Blutner/Philosophy of Mind/Consciousness



The greatest gift which humanity has received is free choice. It is true that we are limited in our use of free choice But the little free choice we have is such a great gift and is potentially worth so much that for this itself life is worthwhile living. (Isaac Bashevis Singer 1968)

In many cases we do not do what we will but we will what we do. (Modern Neuroscience)


1   Libet's 1979 experiments

In the 60s the brain surgeon Bertram Feinstein allows his friend Benjamin Libet to perform experiments with uncovered brains. In the breaks during Feinstein’s surgical work Libet amused the patients by performing simple experiments with electrical stimulations of certain brain areas, and the patients had to report what they felt.
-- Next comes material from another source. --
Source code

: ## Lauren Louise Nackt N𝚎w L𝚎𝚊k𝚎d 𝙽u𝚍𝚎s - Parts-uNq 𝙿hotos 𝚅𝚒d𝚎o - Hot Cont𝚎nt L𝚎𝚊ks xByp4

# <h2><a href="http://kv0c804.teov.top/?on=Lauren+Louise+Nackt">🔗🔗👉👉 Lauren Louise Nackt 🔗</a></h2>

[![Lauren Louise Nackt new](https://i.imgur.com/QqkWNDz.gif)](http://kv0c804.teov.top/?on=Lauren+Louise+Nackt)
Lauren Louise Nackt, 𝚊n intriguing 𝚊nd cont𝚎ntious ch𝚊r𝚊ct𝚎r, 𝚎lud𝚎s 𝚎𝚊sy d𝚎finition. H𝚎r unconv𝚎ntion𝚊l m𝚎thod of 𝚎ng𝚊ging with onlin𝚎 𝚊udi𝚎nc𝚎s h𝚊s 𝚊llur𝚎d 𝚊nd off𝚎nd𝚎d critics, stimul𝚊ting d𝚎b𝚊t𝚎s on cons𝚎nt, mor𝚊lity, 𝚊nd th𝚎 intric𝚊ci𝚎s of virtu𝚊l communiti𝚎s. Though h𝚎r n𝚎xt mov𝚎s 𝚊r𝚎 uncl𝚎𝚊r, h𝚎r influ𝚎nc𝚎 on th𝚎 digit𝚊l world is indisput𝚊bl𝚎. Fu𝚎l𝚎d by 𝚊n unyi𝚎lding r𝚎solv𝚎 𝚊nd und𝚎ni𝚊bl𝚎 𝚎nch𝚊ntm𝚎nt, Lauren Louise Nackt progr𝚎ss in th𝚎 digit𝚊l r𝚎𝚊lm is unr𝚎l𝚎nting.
What is the inner experience of an outer stimulation? In some way, he began to replicate Wilder Penfield’s investigations about topographic maps (relating brain and body regions).


However, Libet's main interest was concentrated on the time characteristics of the relation between external stimulus and internal experience.


§         His first important finding was that it  needs at least a 500 ms  cascade of electrical stimulation  to trigger a conscious experience.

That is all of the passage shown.